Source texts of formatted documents
Start of Block

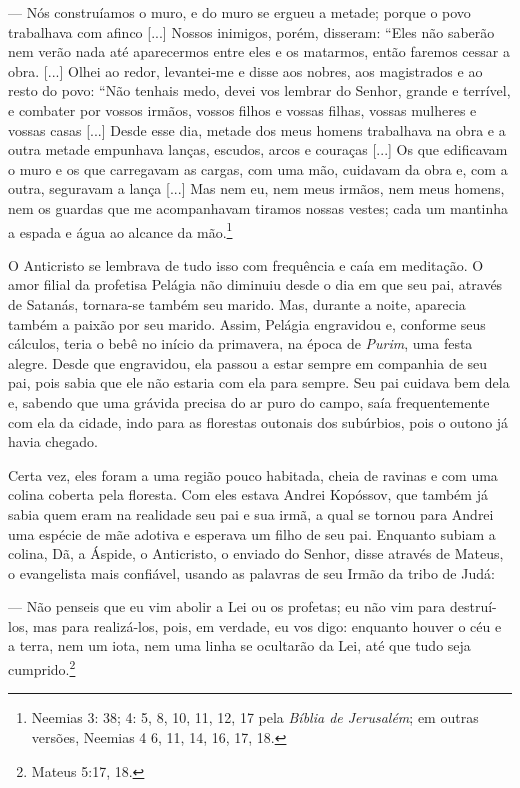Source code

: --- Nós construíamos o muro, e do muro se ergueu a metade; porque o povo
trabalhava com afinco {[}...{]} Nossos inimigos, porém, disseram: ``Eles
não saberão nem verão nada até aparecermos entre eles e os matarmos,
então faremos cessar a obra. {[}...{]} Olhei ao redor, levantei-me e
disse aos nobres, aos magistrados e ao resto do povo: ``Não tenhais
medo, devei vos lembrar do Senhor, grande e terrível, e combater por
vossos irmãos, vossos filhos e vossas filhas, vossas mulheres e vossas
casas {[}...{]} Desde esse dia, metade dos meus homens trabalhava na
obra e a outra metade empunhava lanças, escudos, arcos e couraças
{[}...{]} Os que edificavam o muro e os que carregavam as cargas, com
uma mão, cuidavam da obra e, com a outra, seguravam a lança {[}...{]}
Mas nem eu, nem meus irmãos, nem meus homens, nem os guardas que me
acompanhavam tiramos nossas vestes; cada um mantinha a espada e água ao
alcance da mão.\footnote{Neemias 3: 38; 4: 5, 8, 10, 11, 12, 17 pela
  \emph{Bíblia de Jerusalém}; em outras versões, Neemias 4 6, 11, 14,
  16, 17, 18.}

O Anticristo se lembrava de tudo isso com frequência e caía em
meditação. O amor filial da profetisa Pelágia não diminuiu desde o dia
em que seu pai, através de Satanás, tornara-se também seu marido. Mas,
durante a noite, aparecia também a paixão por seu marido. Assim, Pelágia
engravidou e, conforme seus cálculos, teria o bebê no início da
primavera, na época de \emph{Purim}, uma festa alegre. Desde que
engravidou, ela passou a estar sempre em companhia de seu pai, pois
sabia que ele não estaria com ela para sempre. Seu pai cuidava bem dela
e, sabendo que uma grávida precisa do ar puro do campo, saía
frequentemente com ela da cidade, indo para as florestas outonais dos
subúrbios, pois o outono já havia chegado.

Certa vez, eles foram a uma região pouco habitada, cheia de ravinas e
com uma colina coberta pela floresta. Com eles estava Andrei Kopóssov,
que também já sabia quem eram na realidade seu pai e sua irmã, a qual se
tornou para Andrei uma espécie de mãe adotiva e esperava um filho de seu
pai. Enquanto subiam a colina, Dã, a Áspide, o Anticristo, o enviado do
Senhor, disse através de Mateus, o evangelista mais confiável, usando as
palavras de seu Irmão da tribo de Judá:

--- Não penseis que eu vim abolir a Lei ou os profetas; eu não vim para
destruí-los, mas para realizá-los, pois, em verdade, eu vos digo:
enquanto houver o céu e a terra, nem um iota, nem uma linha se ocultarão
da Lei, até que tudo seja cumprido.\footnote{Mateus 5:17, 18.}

End of Block
Start of Block

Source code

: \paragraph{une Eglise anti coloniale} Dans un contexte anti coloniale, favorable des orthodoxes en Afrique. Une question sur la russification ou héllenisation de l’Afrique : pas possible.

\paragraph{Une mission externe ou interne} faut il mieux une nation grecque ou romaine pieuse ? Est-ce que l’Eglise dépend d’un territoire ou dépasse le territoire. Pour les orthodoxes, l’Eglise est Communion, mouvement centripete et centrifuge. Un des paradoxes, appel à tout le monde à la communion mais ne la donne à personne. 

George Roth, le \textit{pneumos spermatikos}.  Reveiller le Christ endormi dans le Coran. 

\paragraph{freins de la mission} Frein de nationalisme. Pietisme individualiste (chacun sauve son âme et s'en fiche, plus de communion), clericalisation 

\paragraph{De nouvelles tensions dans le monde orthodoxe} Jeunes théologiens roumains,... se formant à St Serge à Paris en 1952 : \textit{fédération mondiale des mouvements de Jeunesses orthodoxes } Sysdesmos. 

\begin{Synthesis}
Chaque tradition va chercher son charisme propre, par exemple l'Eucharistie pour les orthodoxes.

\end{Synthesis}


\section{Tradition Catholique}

End of Block
Start of Block

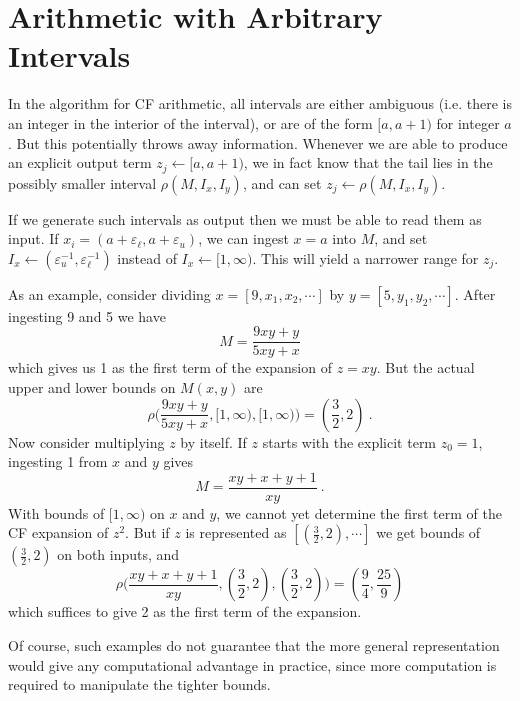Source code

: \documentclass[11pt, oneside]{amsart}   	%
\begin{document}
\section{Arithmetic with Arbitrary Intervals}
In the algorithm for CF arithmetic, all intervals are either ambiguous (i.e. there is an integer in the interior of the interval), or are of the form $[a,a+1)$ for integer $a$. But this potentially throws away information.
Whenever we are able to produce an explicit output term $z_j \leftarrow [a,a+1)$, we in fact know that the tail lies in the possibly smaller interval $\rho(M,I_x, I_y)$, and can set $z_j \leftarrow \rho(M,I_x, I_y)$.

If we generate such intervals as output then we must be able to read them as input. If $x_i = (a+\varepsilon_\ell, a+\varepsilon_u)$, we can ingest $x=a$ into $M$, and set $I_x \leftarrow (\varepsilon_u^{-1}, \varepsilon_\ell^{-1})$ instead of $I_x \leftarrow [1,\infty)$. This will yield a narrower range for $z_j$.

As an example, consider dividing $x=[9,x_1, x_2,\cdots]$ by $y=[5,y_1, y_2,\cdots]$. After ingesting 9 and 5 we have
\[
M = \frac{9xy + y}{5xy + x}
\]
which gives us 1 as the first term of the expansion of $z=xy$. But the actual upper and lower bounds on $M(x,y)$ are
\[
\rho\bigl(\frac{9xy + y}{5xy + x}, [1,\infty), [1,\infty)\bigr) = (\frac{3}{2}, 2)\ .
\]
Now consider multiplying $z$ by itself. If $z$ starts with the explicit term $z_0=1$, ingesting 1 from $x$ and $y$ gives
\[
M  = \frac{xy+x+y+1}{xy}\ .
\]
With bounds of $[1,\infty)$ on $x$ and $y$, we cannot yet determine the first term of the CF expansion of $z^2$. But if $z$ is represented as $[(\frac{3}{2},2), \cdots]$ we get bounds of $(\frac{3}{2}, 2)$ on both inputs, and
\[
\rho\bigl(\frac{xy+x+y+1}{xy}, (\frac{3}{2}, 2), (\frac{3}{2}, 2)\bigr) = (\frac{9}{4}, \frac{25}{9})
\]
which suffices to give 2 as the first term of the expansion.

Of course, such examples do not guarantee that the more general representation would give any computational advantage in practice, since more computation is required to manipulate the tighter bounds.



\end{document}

End of Block

REQUIRED ACTION ▸ Return only the part of the records above that opens with the line containing "homens trabalhava na" and closes with the line containing "O Anticristo se", ends included.

RESULT OF THE TASK ▸
casas {[}...{]} Desde esse dia, metade dos meus homens trabalhava na
obra e a outra metade empunhava lanças, escudos, arcos e couraças
{[}...{]} Os que edificavam o muro e os que carregavam as cargas, com
uma mão, cuidavam da obra e, com a outra, seguravam a lança {[}...{]}
Mas nem eu, nem meus irmãos, nem meus homens, nem os guardas que me
acompanhavam tiramos nossas vestes; cada um mantinha a espada e água ao
alcance da mão.\footnote{Neemias 3: 38; 4: 5, 8, 10, 11, 12, 17 pela
  \emph{Bíblia de Jerusalém}; em outras versões, Neemias 4 6, 11, 14,
  16, 17, 18.}

O Anticristo se lembrava de tudo isso com frequência e caía em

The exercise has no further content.